Ainda de acordo com Hirotsu et al., (2014), num estudo realizado com amostras representativas de todas as regiões geográficas do país, 76% da população brasileira relata pelo menos uma demanda relacionada ao sono, o que reforça os dados internacionais de que a população mundial sofre com o débito de sono.
Esse circuito de débito de sono e vigília prolongada, dia após dia, afeta não apenas a quantidade de sono, mas também a qualidade do sono, repercutindo negativamente no funcionamento diurno, afetando a saúde física, social, mental. E essa realidade não pertence exclusivamente a uma classe social, uma raça, uma região, um país e nem a uma fase do desenvolvimento.
Há estudos realizados em crianças, adolescentes, adultos e idosos exibindo dados alarmantes não apenas de privação de sono, mas também de transtornos do sono. Um desses impactos negativos recai sobre o desempenho cognitivo, em especial, nas funções executivas. As funções executivas são processos cognitivos que envolvem várias habilidades com intuito de planejar, organizar e executar ações.

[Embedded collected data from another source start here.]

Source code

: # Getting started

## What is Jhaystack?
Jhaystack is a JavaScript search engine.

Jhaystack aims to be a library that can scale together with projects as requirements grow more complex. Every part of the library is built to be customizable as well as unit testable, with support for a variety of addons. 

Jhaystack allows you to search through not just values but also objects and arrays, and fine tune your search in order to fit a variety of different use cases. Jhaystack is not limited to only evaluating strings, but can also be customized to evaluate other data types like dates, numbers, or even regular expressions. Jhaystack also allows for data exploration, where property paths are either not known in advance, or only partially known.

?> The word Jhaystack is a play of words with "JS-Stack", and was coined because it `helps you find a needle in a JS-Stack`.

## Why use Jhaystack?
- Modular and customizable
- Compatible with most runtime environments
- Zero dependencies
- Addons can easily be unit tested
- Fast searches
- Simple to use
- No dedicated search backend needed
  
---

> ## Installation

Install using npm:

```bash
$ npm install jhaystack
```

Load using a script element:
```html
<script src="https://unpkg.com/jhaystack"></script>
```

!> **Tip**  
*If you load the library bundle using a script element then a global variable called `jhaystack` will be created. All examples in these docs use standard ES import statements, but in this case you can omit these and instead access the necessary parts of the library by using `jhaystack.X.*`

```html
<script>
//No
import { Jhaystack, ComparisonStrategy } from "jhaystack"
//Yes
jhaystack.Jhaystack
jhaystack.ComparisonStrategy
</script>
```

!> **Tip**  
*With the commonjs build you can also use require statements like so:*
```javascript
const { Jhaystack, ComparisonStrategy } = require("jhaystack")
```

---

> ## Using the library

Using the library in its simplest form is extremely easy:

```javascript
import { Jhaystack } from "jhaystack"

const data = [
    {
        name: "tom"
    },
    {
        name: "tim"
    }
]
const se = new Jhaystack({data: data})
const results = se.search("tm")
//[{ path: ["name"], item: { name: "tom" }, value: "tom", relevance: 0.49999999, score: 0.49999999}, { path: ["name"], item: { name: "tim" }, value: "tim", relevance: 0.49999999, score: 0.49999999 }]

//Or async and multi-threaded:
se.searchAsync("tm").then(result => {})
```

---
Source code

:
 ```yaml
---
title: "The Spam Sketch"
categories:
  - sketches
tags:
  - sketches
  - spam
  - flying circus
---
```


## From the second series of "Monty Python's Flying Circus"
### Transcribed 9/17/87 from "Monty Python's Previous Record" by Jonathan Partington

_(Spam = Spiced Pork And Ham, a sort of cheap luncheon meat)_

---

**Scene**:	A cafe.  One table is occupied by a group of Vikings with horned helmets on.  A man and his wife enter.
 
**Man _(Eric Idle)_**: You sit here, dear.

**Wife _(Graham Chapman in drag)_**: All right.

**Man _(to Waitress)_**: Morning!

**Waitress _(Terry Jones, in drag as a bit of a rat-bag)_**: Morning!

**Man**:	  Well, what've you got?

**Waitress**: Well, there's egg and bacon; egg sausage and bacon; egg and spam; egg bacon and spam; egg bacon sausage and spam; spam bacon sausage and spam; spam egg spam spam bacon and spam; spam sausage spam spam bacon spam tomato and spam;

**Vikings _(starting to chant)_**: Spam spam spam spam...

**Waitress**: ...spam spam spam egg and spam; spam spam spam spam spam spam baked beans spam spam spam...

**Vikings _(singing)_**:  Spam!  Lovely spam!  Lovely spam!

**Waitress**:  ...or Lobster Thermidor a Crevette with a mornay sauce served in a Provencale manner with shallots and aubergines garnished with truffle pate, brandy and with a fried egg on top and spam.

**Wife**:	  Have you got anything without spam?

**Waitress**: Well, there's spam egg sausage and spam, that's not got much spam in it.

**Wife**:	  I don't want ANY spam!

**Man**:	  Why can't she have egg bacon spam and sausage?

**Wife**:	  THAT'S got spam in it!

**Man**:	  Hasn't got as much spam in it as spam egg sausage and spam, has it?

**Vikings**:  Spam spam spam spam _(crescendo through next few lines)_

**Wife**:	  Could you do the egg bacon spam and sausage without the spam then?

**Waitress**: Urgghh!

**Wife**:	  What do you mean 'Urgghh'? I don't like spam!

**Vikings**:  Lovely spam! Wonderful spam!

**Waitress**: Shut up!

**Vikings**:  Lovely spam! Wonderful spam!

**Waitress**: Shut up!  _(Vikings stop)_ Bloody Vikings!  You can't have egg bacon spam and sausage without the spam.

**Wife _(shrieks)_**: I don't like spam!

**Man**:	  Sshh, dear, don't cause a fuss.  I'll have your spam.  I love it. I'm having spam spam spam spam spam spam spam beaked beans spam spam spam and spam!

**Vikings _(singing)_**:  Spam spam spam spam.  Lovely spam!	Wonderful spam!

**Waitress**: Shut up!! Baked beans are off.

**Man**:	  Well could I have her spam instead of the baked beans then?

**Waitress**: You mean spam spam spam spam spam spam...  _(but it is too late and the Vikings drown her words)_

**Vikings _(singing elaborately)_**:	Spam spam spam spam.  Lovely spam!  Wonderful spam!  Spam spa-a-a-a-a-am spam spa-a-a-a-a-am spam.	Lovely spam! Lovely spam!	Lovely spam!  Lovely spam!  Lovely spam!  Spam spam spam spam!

Estão na base de todas as atividades construtivas das pessoas, de seu desenvolvimento cognitivo, psicológico e social. Essas funções são conhecidas como um sistema de alta complexidade, que estão no controle e regulação de funções cognitivas de baixa complexidade, que organiza todas as ações necessárias para atingir um objetivo, desde sua elaboração, impedindo que o indivíduo se mantenha no foco e não aja por impulso, até a consecução.
Essas habilidades permitem ao indivíduo avaliar a eficiência de seu comportamento e adequá-lo de acordo com as situações, abandonar estratégias ineficazes em prol de outras mais eficientes e adaptativas e, assim, conseguir resolver os problemas cotidianos, sejam eles imediatos, a médio ou a longo prazo, e de diversas complexidades.
Dados de literatura têm demonstrado que as regiões do córtex pré-frontal (CPF), analisadas por estudos utilizando eletroencefalografia e neuroimagem, são mais responsivas e sensíveis à privação de sono do que outras áreas do cérebro (Killgore et al., 2008; Thomas et al., 2000; Killgore, Balkin, & Wesensten, 2006), desencadeando mudanças na cognição, emoção e comportamento consistente com a disfunção executiva.
Nessa direção, evidências científicas utilizando exames de imagem exibem que o córtex pré-frontal é uma das regiões cerebrais cuja restauração e recuperação é uma prioridade máxima após um período ininterrupto de vigília (Muzur, Pace-Schott & Hobson, 2002; Gosselin, Koninck & Campbell, 2005; Ferreira et al. 2006; Boonstra, Stins, Daffertshofer & Beek, 2007).
Assim, impactos da privação de sono são encontrados em controle inibitório, memória operacional, flexibilidade cognitiva, tomada de decisão e atenção (Stenuit & Kerkhofs, 2008; Von Dongen et al, 2003; Castro e Almondes (2018); Drummond et al., 2004; Habeck et al., 2004).
Para exemplificar, Schmidt, Gay, Ghisletta & Van der Linden (2010) apontam que horas de sono reduzidas estariam associadas à impulsividade, preocupações e pensamentos intrusivos, enquanto Rossa, Smith, Todosan & Sullivan (2014) sugerem um aumento de decisões de risco em jovens em estado de privações de sono.
De acordo com os autores, essas decisões de risco estariam associadas a prejuízos na compreensão das consequências negativas, fornecendo indícios de que a redução do sono impacta no controle cognitivo, especialmente em indivíduos mais novos.
Dormir é perda de tempo? O que os dados têm demonstrado é que ficar sem dormir e sem respeitar a quantidade e qualidade de sono é uma negligência para nossa saúde biopsicossocial. Assim, importante para os psicólogos avaliarem o sono de seus pacientes e considerarem em suas intervenções possibilidades que incorporem qualidade de sono, considerando, inclusive, o impacto da alteração de sono no humor.